Dataset items
<<<<
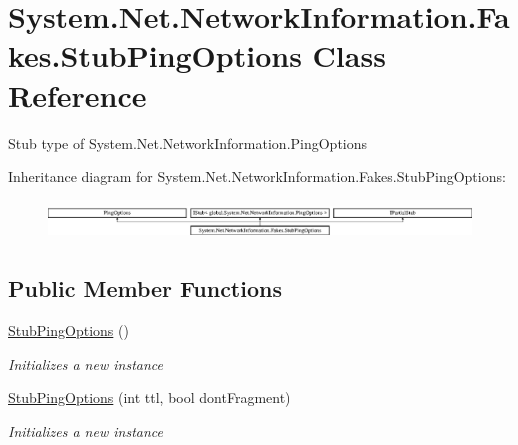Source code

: \hypertarget{class_system_1_1_net_1_1_network_information_1_1_fakes_1_1_stub_ping_options}{\section{System.\-Net.\-Network\-Information.\-Fakes.\-Stub\-Ping\-Options Class Reference}
\label{class_system_1_1_net_1_1_network_information_1_1_fakes_1_1_stub_ping_options}
}


Stub type of System.\-Net.\-Network\-Information.\-Ping\-Options 


Inheritance diagram for System.\-Net.\-Network\-Information.\-Fakes.\-Stub\-Ping\-Options\-:\begin{figure}[H]
\begin{center}
\leavevmode
\includegraphics[height=1.045752cm]{class_system_1_1_net_1_1_network_information_1_1_fakes_1_1_stub_ping_options}
\end{center}
\end{figure}
\subsection*{Public Member Functions}
\begin{DoxyCompactItemize}
\item 
\hyperlink{class_system_1_1_net_1_1_network_information_1_1_fakes_1_1_stub_ping_options_a3a66be6d6b91e6ad1d7e7f2f18fb04c0}{Stub\-Ping\-Options} ()
\begin{DoxyCompactList}\small\item\em Initializes a new instance\end{DoxyCompactList}\item 
\hyperlink{class_system_1_1_net_1_1_network_information_1_1_fakes_1_1_stub_ping_options_a1770c2f8eb71668ae7e4e6c201cc3dfc}{Stub\-Ping\-Options} (int ttl, bool dont\-Fragment)
\begin{DoxyCompactList}\small\item\em Initializes a new instance\end{DoxyCompactList}\end{DoxyCompactItemize}
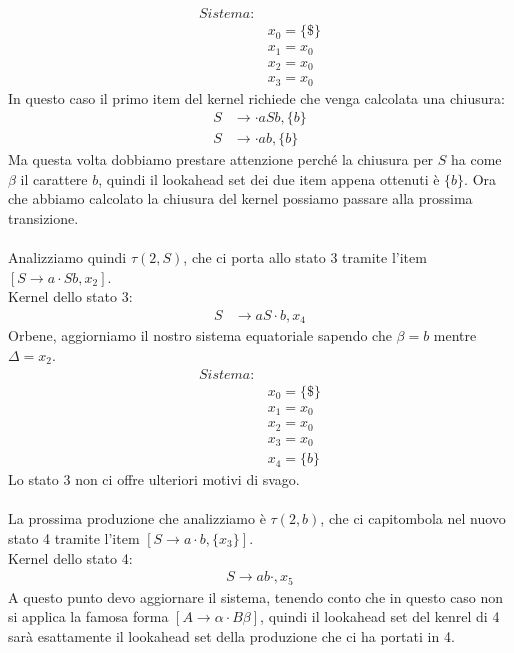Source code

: \documentclass[class=book, crop=false, oneside, 12pt]{standalone}
\begin{document}
\begin{align*}
    Sistema:& \\
            & x_0 = \{\$\}\\
            & x_1 = x_0 \\
            & x_2 = x_0 \\
            & x_3 = x_0
\end{align*}
In questo caso il primo item del kernel richiede che venga calcolata una chiusura:
\begin{align*}
    S &\to  \cdot a S b, \{b\} \\
    S &\to  \cdot a b, \{b\}
\end{align*}
Ma questa volta dobbiamo prestare attenzione perché la chiusura per \(S\) ha come \(\beta\) il carattere \(b\), quindi il lookahead set dei due item appena  ottenuti è \(\{b\}\).
Ora che abbiamo calcolato la chiusura del kernel possiamo passare alla prossima transizione.
\\\\
Analizziamo quindi \(\tau(2,S)\), che ci porta allo stato 3 tramite l'item \([S \to a \cdot S b, x_2]\).
\\
Kernel dello stato 3:
\begin{align*}
    S &\to  a S \cdot b, x_4
\end{align*}
Orbene, aggiorniamo il nostro sistema equatoriale sapendo che \(\beta = b\) mentre \(\Delta = x_2\).
\begin{align*}
    Sistema:& \\
            & x_0 = \{\$\}\\
            & x_1 = x_0 \\
            & x_2 = x_0 \\
            & x_3 = x_0 \\
            & x_4 = \{b\}
\end{align*}
Lo stato 3 non ci offre ulteriori motivi di svago.
\\\\
La prossima produzione che analizziamo è  \(\tau(2,b)\), che ci capitombola nel nuovo stato 4 tramite l'item \([S \to a \cdot b, \{x_3\}]\).
\\
Kernel dello stato 4:
\begin{align*}
    S \to  a b \cdot, x_5
\end{align*}
A questo punto devo aggiornare il sistema, tenendo conto che in questo caso non si applica la famosa forma \([A \to \alpha \cdot B \beta]\), quindi il lookahead set del kenrel di 4 sarà esattamente il lookahead set della produzione che ci ha portati in 4.
\end{document}
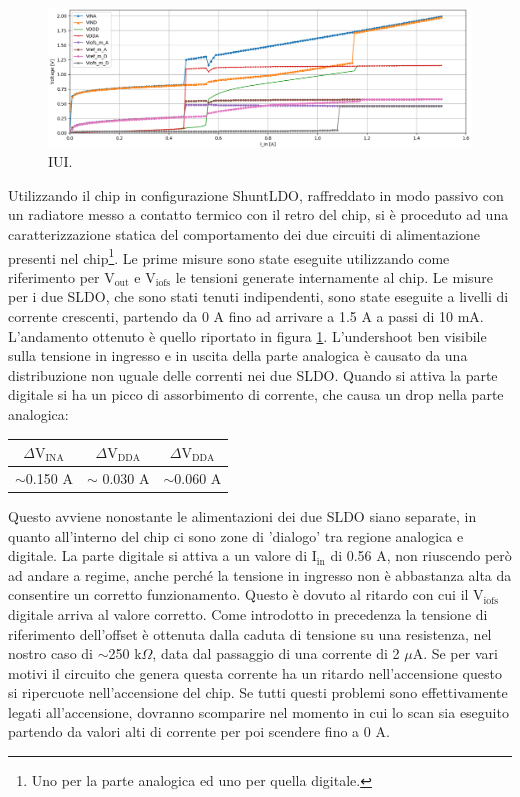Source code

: \begin{figure}
\centering
\includegraphics[scale=.3]{Immagini/IUI2}
\caption{IUI.}
\label{IUI}
\end{figure}
Utilizzando il chip in configurazione ShuntLDO, raffreddato in modo passivo con un radiatore messo a contatto termico con il retro del chip, si è proceduto ad una caratterizzazione statica del comportamento dei due circuiti di alimentazione presenti nel chip\footnote{Uno per la parte analogica ed uno per quella digitale.}. 
Le prime misure sono state eseguite utilizzando come riferimento per $\mathrm{V_{out}}$ e $\mathrm{V_{iofs}}$ le tensioni generate internamente al chip. Le misure per i due SLDO, che sono stati tenuti indipendenti, sono state eseguite a livelli di corrente crescenti, partendo da 0 A fino ad arrivare a 1.5 A a passi di 10 mA. 
L'andamento ottenuto è quello riportato in figura \ref{IUI}. L'undershoot ben visibile sulla tensione in ingresso e in uscita della parte analogica è causato da una distribuzione non uguale delle correnti nei due SLDO. 
Quando si attiva la parte digitale si ha un picco di assorbimento di corrente, che causa un drop nella parte analogica:
\begin{center}
\begin{tabular}{ccc }
\hline
$\Delta \mathrm{V_{INA}}$ & $\Delta \mathrm{V_{DDA}}$ &$\Delta \mathrm{V_{DDA}}$  \\ \hline
$\sim$0.150 A & $\sim$ 0.030 A& $\sim$0.060 A\\ \hline     
\end{tabular}
\end{center}

Questo avviene nonostante le alimentazioni dei due SLDO siano separate, in quanto all'interno del chip ci sono zone di 'dialogo' tra regione analogica e digitale. 
La parte digitale si attiva a un valore di $\mathrm{I_{in}}$ di 0.56 A, non riuscendo però ad andare a regime, anche perché la tensione in ingresso non è abbastanza alta da consentire un corretto funzionamento.
Questo è dovuto al ritardo con cui il $\mathrm{V_{iofs}}$ digitale arriva al valore corretto. Come introdotto in precedenza la tensione di riferimento dell'offset è ottenuta dalla caduta di tensione su una resistenza, nel nostro caso di $\sim$250 k$\Omega$, data dal passaggio di una corrente di 2 $\mu$A. Se per vari motivi il circuito che genera questa corrente ha un ritardo nell'accensione questo si ripercuote nell'accensione del chip.  
Se tutti questi problemi sono effettivamente legati all'accensione, dovranno scomparire nel momento in cui lo scan sia eseguito partendo da valori alti di corrente per poi scendere fino a 0 A.

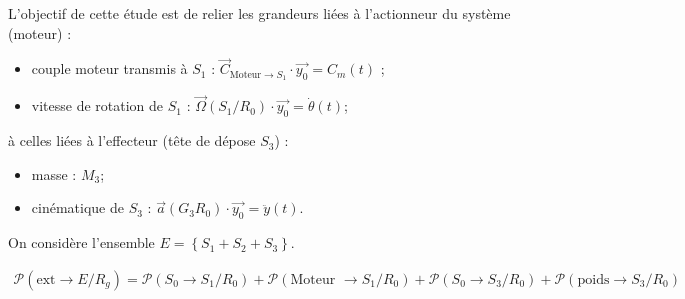 \begin{obj}
L'objectif de cette étude est de relier les grandeurs liées à l'actionneur du système (moteur) :
\begin{itemize}
\item couple moteur transmis à $S_1$ : $\overrightarrow{C}_{\text{Moteur}\to S_1}\cdot \overrightarrow{y_0}=C_m(t)$ ;
\item vitesse de rotation de $S_1$ : $\overrightarrow{\Omega}(S_1/R_0)\cdot \overrightarrow{y_0}=\dot{\theta}(t)$;
\end{itemize} 
à celles liées à l'effecteur (tête de dépose $S_3$) : 
\begin{itemize}
\item masse : $M_3$;
\item cinématique de $S_3$ : $\overrightarrow{a}(G_3R_0)\cdot \overrightarrow{y_0}=\ddot{y}(t)$.
\end{itemize}
\end{obj}


On considère l'ensemble $E=\left\{S_1+S_2+S_3\right\}$.



\ifprof\begin{corrige}
\begin{center}
\end{center}
\end{corrige}\else\fi



\ifprof\begin{corrige}
\begin{align*}
\mathcal{P}(\text{ext}\rightarrow E/R_g)=\mathcal{P}(S_0 \rightarrow S_1/R_0)+\mathcal{P}(\text{Moteur }\rightarrow S_1/R_0)
+\mathcal{P}(S_0 \rightarrow S_3/R_0)+\mathcal{P}(\text{poids} \rightarrow S_3/R_0)
\end{align*}
\end{corrige}\else\fi




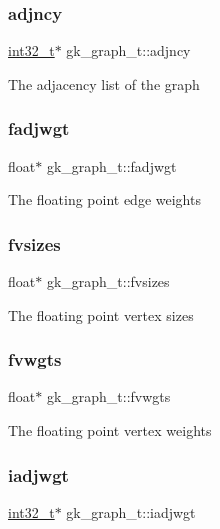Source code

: \subsubsection{\texorpdfstring{adjncy}{adjncy}}
{\footnotesize\ttfamily \hyperlink{ms__stdint_8h_a37994e3b11c72957c6f454c6ec96d43d}{int32\+\_\+t}$\ast$ gk\+\_\+graph\+\_\+t\+::adjncy}

The adjacency list of the graph \mbox{\label{structgk__graph__t_a96d4bbf3a3f9958549d53160d6f6d3aa}} 
\subsubsection{\texorpdfstring{fadjwgt}{fadjwgt}}
{\footnotesize\ttfamily float$\ast$ gk\+\_\+graph\+\_\+t\+::fadjwgt}

The floating point edge weights \mbox{\label{structgk__graph__t_ab43a62e6f11f9cd20c5b6b7d3d02bb0e}} 
\subsubsection{\texorpdfstring{fvsizes}{fvsizes}}
{\footnotesize\ttfamily float$\ast$ gk\+\_\+graph\+\_\+t\+::fvsizes}

The floating point vertex sizes \mbox{\label{structgk__graph__t_a900444f2ba7d2ecaf89591f85c849991}} 
\subsubsection{\texorpdfstring{fvwgts}{fvwgts}}
{\footnotesize\ttfamily float$\ast$ gk\+\_\+graph\+\_\+t\+::fvwgts}

The floating point vertex weights \mbox{\label{structgk__graph__t_aa5c9adf88207adf2bd0cc100042f335b}} 
\subsubsection{\texorpdfstring{iadjwgt}{iadjwgt}}
{\footnotesize\ttfamily \hyperlink{ms__stdint_8h_a37994e3b11c72957c6f454c6ec96d43d}{int32\+\_\+t}$\ast$ gk\+\_\+graph\+\_\+t\+::iadjwgt}

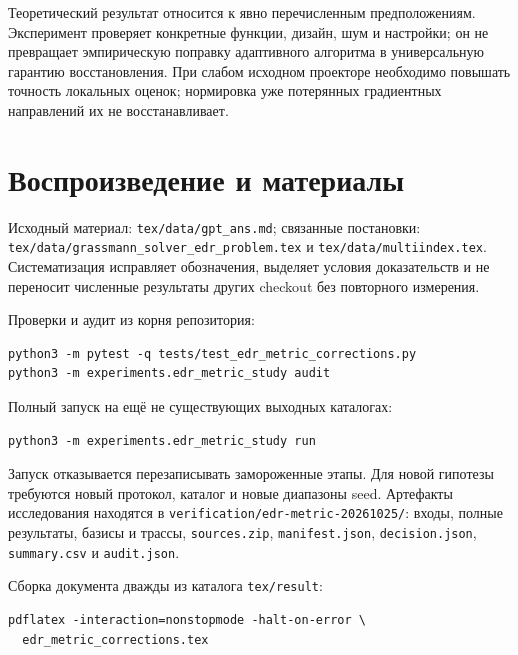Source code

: \documentclass[11pt,a4paper]{article}
\newcommand{\code}[1]{\nolinkurl{#1}}
\begin{document}
Теоретический результат относится к явно перечисленным предположениям.
Эксперимент проверяет конкретные функции, дизайн, шум и настройки;
он не превращает эмпирическую поправку адаптивного алгоритма
в универсальную гарантию восстановления. При слабом исходном проекторе
необходимо повышать точность локальных оценок; нормировка уже
потерянных градиентных направлений их не восстанавливает.

\appendix
\section{Воспроизведение и материалы}
Исходный материал: \code{tex/data/gpt_ans.md}; связанные постановки:
\code{tex/data/grassmann_solver_edr_problem.tex} и
\code{tex/data/multiindex.tex}. Систематизация исправляет обозначения,
выделяет условия доказательств и не переносит численные результаты
других checkout без повторного измерения.

Проверки и аудит из корня репозитория:
\begin{verbatim}
python3 -m pytest -q tests/test_edr_metric_corrections.py
python3 -m experiments.edr_metric_study audit
\end{verbatim}
Полный запуск на ещё не существующих выходных каталогах:
\begin{verbatim}
python3 -m experiments.edr_metric_study run
\end{verbatim}
Запуск отказывается перезаписывать замороженные этапы. Для новой
гипотезы требуются новый протокол, каталог и новые диапазоны seed.
Артефакты исследования находятся в
\code{verification/edr-metric-20261025/}: входы, полные результаты,
базисы и трассы, \code{sources.zip}, \code{manifest.json},
\code{decision.json}, \code{summary.csv} и \code{audit.json}.

Сборка документа дважды из каталога \code{tex/result}:
\begin{verbatim}
pdflatex -interaction=nonstopmode -halt-on-error \
  edr_metric_corrections.tex
\end{verbatim}
\end{document}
>>>>
» What the task requires: Return, exactly as written, only those lines that run from the one with "Полный запуск на" to the last line of the data, both of those lines included.

» Answer to the exercise:
Полный запуск на ещё не существующих выходных каталогах:
\begin{verbatim}
python3 -m experiments.edr_metric_study run
\end{verbatim}
Запуск отказывается перезаписывать замороженные этапы. Для новой
гипотезы требуются новый протокол, каталог и новые диапазоны seed.
Артефакты исследования находятся в
\code{verification/edr-metric-20261025/}: входы, полные результаты,
базисы и трассы, \code{sources.zip}, \code{manifest.json},
\code{decision.json}, \code{summary.csv} и \code{audit.json}.

Сборка документа дважды из каталога \code{tex/result}:
\begin{verbatim}
pdflatex -interaction=nonstopmode -halt-on-error \
  edr_metric_corrections.tex
\end{verbatim}
\end{document}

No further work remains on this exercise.